By Ellis Mnyandu
NEW YORK (Reuters) - How high crude oil prices could go next year is anybody's guess. But even with the risk of a price spike, fund managers told this week's Reuters Investment Outlook 2007 Summit in New York that emerging markets such as India were unlikely to feel a pinch, provided there was no sharp downturn in U.S. economic growth.
And with the dollar hitting some turbulence in the past two weeks, the fund managers said a drop in the greenback could boost oil affordability by some of the emerging market economies and help them sustain domestic growth.
"Countries like Korea and Taiwan have not suffered and their currencies have been getting stronger which offsets the impact of higher oil prices set in U.S. dollar terms," said emerging market investor Mark Mobius, managing director of Templeton Asset Management.
According to the fund managers, what would determine the resiliency of some of the emerging market economies, including China, was the amount of available oil, not so much its price.

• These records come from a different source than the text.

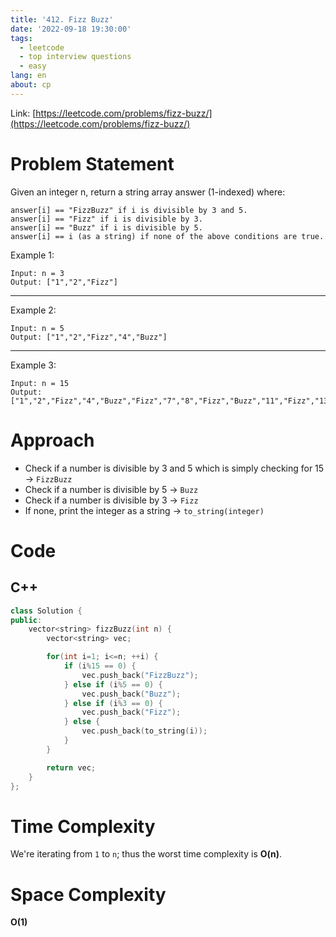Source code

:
 ```yaml
---
title: '412. Fizz Buzz'
date: '2022-09-18 19:30:00'
tags:
  - leetcode
  - top interview questions
  - easy
lang: en
about: cp
---
```


Link: [https://leetcode.com/problems/fizz-buzz/](https://leetcode.com/problems/fizz-buzz/)

# Problem Statement

Given an integer n, return a string array answer (1-indexed) where:

```
answer[i] == "FizzBuzz" if i is divisible by 3 and 5.
answer[i] == "Fizz" if i is divisible by 3.
answer[i] == "Buzz" if i is divisible by 5.
answer[i] == i (as a string) if none of the above conditions are true.
```

Example 1:

```text
Input: n = 3
Output: ["1","2","Fizz"]
```

---

Example 2:

```text
Input: n = 5
Output: ["1","2","Fizz","4","Buzz"]
```

---

Example 3:

```text
Input: n = 15
Output: ["1","2","Fizz","4","Buzz","Fizz","7","8","Fizz","Buzz","11","Fizz","13","14","FizzBuzz"]
```

# Approach

- Check if a number is divisible by 3 and 5 which is simply checking for 15 -> `FizzBuzz`
- Check if a number is divisible by 5 -> `Buzz`
- Check if a number is divisible by 3 -> `Fizz`
- If none, print the integer as a string -> `to_string(integer)`

# Code

## C++

```cpp
class Solution {
public:
    vector<string> fizzBuzz(int n) {
        vector<string> vec;

        for(int i=1; i<=n; ++i) {
            if (i%15 == 0) {
                vec.push_back("FizzBuzz");
            } else if (i%5 == 0) {
                vec.push_back("Buzz");
            } else if (i%3 == 0) {
                vec.push_back("Fizz");
            } else {
                vec.push_back(to_string(i));
            }
        }

        return vec;
    }
};
```

# Time Complexity

We're iterating from `1` to `n`; thus the worst time complexity is **O(n)**.

# Space Complexity

**O(1)**
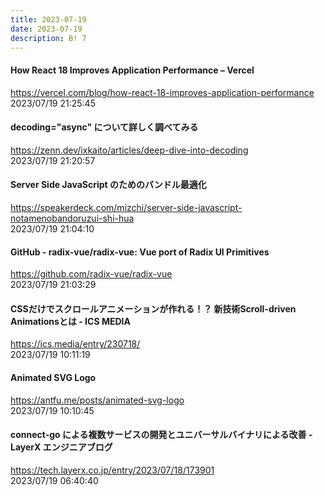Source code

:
 ```yaml
---
title: 2023-07-19
date: 2023-07-19
description: B! 7
---
```


#### How React 18 Improves Application Performance – Vercel
https://vercel.com/blog/how-react-18-improves-application-performance<br>
2023/07/19 21:25:45<br>


#### decoding="async" について詳しく調べてみる
https://zenn.dev/ixkaito/articles/deep-dive-into-decoding<br>
2023/07/19 21:20:57<br>


#### Server Side JavaScript のためのバンドル最適化
https://speakerdeck.com/mizchi/server-side-javascript-notamenobandoruzui-shi-hua<br>
2023/07/19 21:04:10<br>


#### GitHub - radix-vue/radix-vue: Vue port of Radix UI Primitives
https://github.com/radix-vue/radix-vue<br>
2023/07/19 21:03:29<br>


#### CSSだけでスクロールアニメーションが作れる！？ 新技術Scroll-driven Animationsとは - ICS MEDIA
https://ics.media/entry/230718/<br>
2023/07/19 10:11:19<br>


#### Animated SVG Logo
https://antfu.me/posts/animated-svg-logo<br>
2023/07/19 10:10:45<br>


#### connect-go による複数サービスの開発とユニバーサルバイナリによる改善 - LayerX エンジニアブログ
https://tech.layerx.co.jp/entry/2023/07/18/173901<br>
2023/07/19 06:40:40<br>


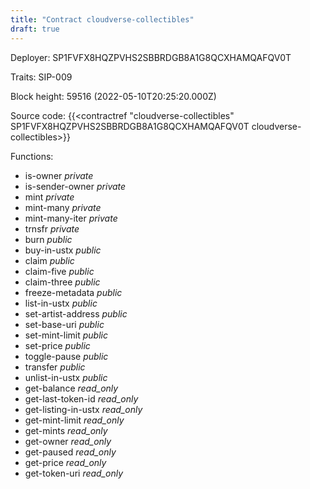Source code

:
 ```yaml
---
title: "Contract cloudverse-collectibles"
draft: true
---
```

Deployer: SP1FVFX8HQZPVHS2SBBRDGB8A1G8QCXHAMQAFQV0T

Traits:
SIP-009 



Block height: 59516 (2022-05-10T20:25:20.000Z)

Source code: {{<contractref "cloudverse-collectibles" SP1FVFX8HQZPVHS2SBBRDGB8A1G8QCXHAMQAFQV0T cloudverse-collectibles>}}

Functions:

* is-owner _private_
* is-sender-owner _private_
* mint _private_
* mint-many _private_
* mint-many-iter _private_
* trnsfr _private_
* burn _public_
* buy-in-ustx _public_
* claim _public_
* claim-five _public_
* claim-three _public_
* freeze-metadata _public_
* list-in-ustx _public_
* set-artist-address _public_
* set-base-uri _public_
* set-mint-limit _public_
* set-price _public_
* toggle-pause _public_
* transfer _public_
* unlist-in-ustx _public_
* get-balance _read_only_
* get-last-token-id _read_only_
* get-listing-in-ustx _read_only_
* get-mint-limit _read_only_
* get-mints _read_only_
* get-owner _read_only_
* get-paused _read_only_
* get-price _read_only_
* get-token-uri _read_only_

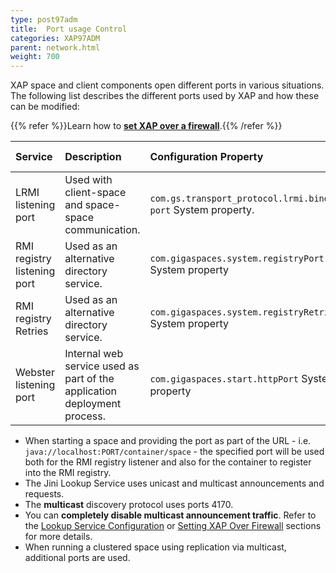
 ```yaml
---
type: post97adm
title:  Port usage Control
categories: XAP97ADM
parent: network.html
weight: 700
---
```




XAP space and client components open different ports in various situations. The following list describes the different ports used by XAP and how these can be modified:

{{% refer %}}Learn how to **[set XAP over a firewall](./network-over-firewall.html)**.{{% /refer %}}


| Service | Description | Configuration Property| Default value |
|:--------|:------------|:----------------------|:--------------|
|LRMI listening port|Used with client-space and space-space communication. |`com.gs.transport_protocol.lrmi.bind-port` System property. |variable , random|
|RMI registry listening port |Used as an alternative directory service.| `com.gigaspaces.system.registryPort` System property|10098 and above.|
|RMI registry Retries |Used as an alternative directory service.| `com.gigaspaces.system.registryRetries` System property|Default is 20.|
|Webster listening port|Internal web service used as part of the application deployment process. |`com.gigaspaces.start.httpPort` System property|9813|

- When starting a space and providing the port as part of the URL - i.e. `java://localhost:PORT/container/space` - the specified port will be used both for the RMI registry listener and also for the container to register into the RMI registry.
- The Jini Lookup Service uses unicast and multicast announcements and requests.
- The **multicast** discovery protocol uses ports 4170.
- You can **completely disable multicast announcement traffic**. Refer to the [Lookup Service Configuration](./network-lookup-service-configuration.html) or [Setting XAP Over Firewall](./network-over-firewall.html) sections for more details.
- When running a clustered space using replication via multicast, additional ports are used.

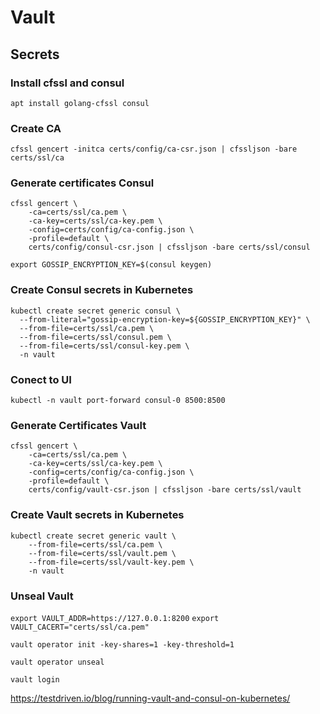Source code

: # Vault

## Secrets

### Install cfssl and consul

`apt install golang-cfssl consul`

### Create CA

`cfssl gencert -initca certs/config/ca-csr.json | cfssljson -bare certs/ssl/ca`

### Generate certificates Consul

```
cfssl gencert \
    -ca=certs/ssl/ca.pem \
    -ca-key=certs/ssl/ca-key.pem \
    -config=certs/config/ca-config.json \
    -profile=default \
    certs/config/consul-csr.json | cfssljson -bare certs/ssl/consul
```

`export GOSSIP_ENCRYPTION_KEY=$(consul keygen)`

### Create Consul secrets in Kubernetes

```
kubectl create secret generic consul \
  --from-literal="gossip-encryption-key=${GOSSIP_ENCRYPTION_KEY}" \
  --from-file=certs/ssl/ca.pem \
  --from-file=certs/ssl/consul.pem \
  --from-file=certs/ssl/consul-key.pem \
  -n vault
```

### Conect to UI

`kubectl -n vault port-forward consul-0 8500:8500`


### Generate Certificates Vault

```
cfssl gencert \
    -ca=certs/ssl/ca.pem \
    -ca-key=certs/ssl/ca-key.pem \
    -config=certs/config/ca-config.json \
    -profile=default \
    certs/config/vault-csr.json | cfssljson -bare certs/ssl/vault
```

### Create Vault secrets in Kubernetes

```
kubectl create secret generic vault \
    --from-file=certs/ssl/ca.pem \
    --from-file=certs/ssl/vault.pem \
    --from-file=certs/ssl/vault-key.pem \
    -n vault
```

### Unseal Vault

`export VAULT_ADDR=https://127.0.0.1:8200`
`export VAULT_CACERT="certs/ssl/ca.pem"`

`vault operator init -key-shares=1 -key-threshold=1`

`vault operator unseal`

`vault login`



https://testdriven.io/blog/running-vault-and-consul-on-kubernetes/

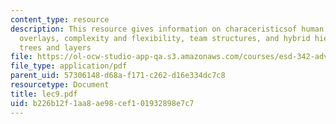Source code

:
 ```yaml
---
content_type: resource
description: This resource gives information on characeristicsof human layered organizations,
  overlays, complexity and flexibility, team structures, and hybrid hierarchy or mixed
  trees and layers
file: https://ol-ocw-studio-app-qa.s3.amazonaws.com/courses/esd-342-advanced-system-architecture-spring-2006/b226b12f1aa8ae98cef101932898e7c7_lec9.pdf
file_type: application/pdf
parent_uid: 57306148-d68a-f171-c262-d16e334dc7c8
resourcetype: Document
title: lec9.pdf
uid: b226b12f-1aa8-ae98-cef1-01932898e7c7
---
```

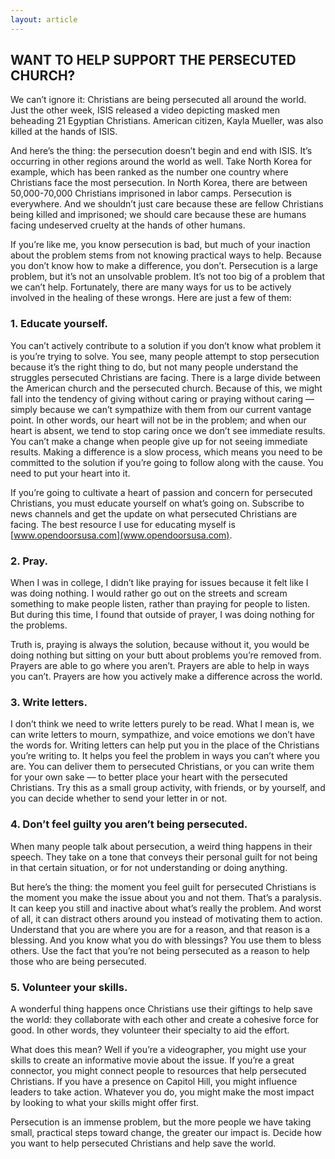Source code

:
 ```yaml
---
layout: article
---
```


## WANT TO HELP SUPPORT THE PERSECUTED CHURCH?

We can’t ignore it: Christians are being persecuted all around the world.
Just the other week, ISIS released a video depicting masked men beheading 21 Egyptian Christians. American citizen, Kayla Mueller, was also killed at the hands of ISIS.

And here’s the thing: the persecution doesn’t begin and end with ISIS. It’s occurring in other regions around the world as well. Take North Korea for example, which has been ranked as the number one country where Christians face the most persecution. In North Korea, there are between 50,000-70,000 Christians imprisoned in labor camps.
Persecution is everywhere. And we shouldn’t just care because these are fellow Christians being killed and imprisoned; we should care because these are humans facing undeserved cruelty at the hands of other humans.

If you’re like me, you know persecution is bad, but much of your inaction about the problem stems from not knowing practical ways to help. Because you don’t know how to make a difference, you don’t.
Persecution is a large problem, but it’s not an unsolvable problem. It’s not too big of a problem that we can’t help. Fortunately, there are many ways for us to be actively involved in the healing of these wrongs. Here are just a few of them:

### 1. Educate yourself.

You can’t actively contribute to a solution if you don’t know what problem it is you’re trying to solve.
You see, many people attempt to stop persecution because it’s the right thing to do, but not many people understand the struggles persecuted Christians are facing. There is a large divide between the American church and the persecuted church. Because of this, we might fall into the tendency of giving without caring or praying without caring — simply because we can’t sympathize with them from our current vantage point. In other words, our heart will not be in the problem; and when our heart is absent, we tend to stop caring once we don’t see immediate results. You can’t make a change when people give up for not seeing immediate results.
Making a difference is a slow process, which means you need to be committed to the solution if you’re going to follow along with the cause. You need to put your heart into it.

If you’re going to cultivate a heart of passion and concern for persecuted Christians, you must educate yourself on what’s going on. Subscribe to news channels and get the update on what persecuted Christians are facing. The best resource I use for educating myself is [www.opendoorsusa.com](www.opendoorsusa.com).

### 2. Pray.

When I was in college, I didn’t like praying for issues because it felt like I was doing nothing. I would rather go out on the streets and scream something to make people listen, rather than praying for people to listen. But during this time, I found that outside of prayer, I was doing nothing for the problems.

Truth is, praying is always the solution, because without it, you would be doing nothing but sitting on your butt about problems you’re removed from. Prayers are able to go where you aren’t. Prayers are able to help in ways you can’t. Prayers are how you actively make a difference across the world.

### 3. Write letters.

I don’t think we need to write letters purely to be read. What I mean is, we can write letters to mourn, sympathize, and voice emotions we don’t have the words for. Writing letters can help put you in the place of the Christians you’re writing to. It helps you feel the problem in ways you can’t where you are. You can deliver them to persecuted Christians, or you can write them for your own sake — to better place your heart with the persecuted Christians. Try this as a small group activity, with friends, or by yourself, and you can decide whether to send your letter in or not.

### 4. Don’t feel guilty you aren’t being persecuted.

When many people talk about persecution, a weird thing happens in their speech. They take on a tone that conveys their personal guilt for not being in that certain situation, or for not understanding or doing anything.

But here’s the thing: the moment you feel guilt for persecuted Christians is the moment you make the issue about you and not them. That’s a paralysis. It can keep you still and inactive about what’s really the problem. And worst of all, it can distract others around you instead of motivating them to action.
Understand that you are where you are for a reason, and that reason is a blessing. And you know what you do with blessings? You use them to bless others. Use the fact that you’re not being persecuted as a reason to help those who are being persecuted.

### 5. Volunteer your skills.
A wonderful thing happens once Christians use their giftings to help save the world: they collaborate with each other and create a cohesive force for good. In other words, they volunteer their specialty to aid the effort.

What does this mean? Well if you’re a videographer, you might use your skills to create an informative movie about the issue. If you’re a great connector, you might connect people to resources that help persecuted Christians. If you have a presence on Capitol Hill, you might influence leaders to take action. Whatever you do, you might make the most impact by looking to what your skills might offer first.

Persecution is an immense problem, but the more people we have taking small, practical steps toward change, the greater our impact is. Decide how you want to help persecuted Christians and help save the world.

"There's no doubt higher oil prices squeeze the economy quite a bit but we're all breathing easier under $65 a barrel," said Andrew Foster, who runs Asia funds at U.S.-based Matthews International Capital Management.
"The buying power of Asia with respect to oil has not been diminished. They can afford the price of oil. The issue is probably more about the quantity of oil out there than it's about the price of oil."
Bill Gross, chief investment officer of PIMCO said "to me $60 is fine" as he projected another strong year for commodities.
"I have a proclivity to think that OPEC pumped out a lot of oil a month or two months ago in front of the election, and now there is sort of an all-clear sign and they have the ability to pull some of that back," Gross said.
"That becomes supportive in terms of the $60 a barrel price."
He added that his expectation was for "commodities to continue to do well overall ... subject to global growth at the 4 percent level."
But that growth view is predicated on expectations that the U.S. housing downturn won't prove be too much of a drag on U.S. consumers, who have been cashing in from nearly a decade of rising home values to drive spending, a key pillar of U.S. economic activity.
On Thursday, U.S. crude oil futures rose following OPEC's plan to cut output 500,000 barrels per day from February 1, but remained below $65 a barrel.
At 1335 p.m. EST (1835 GMT) on the New York Mercantile Exchange, January crude CLF7 was up $1.12, or 1.8 percent, at $62.47 per barrel.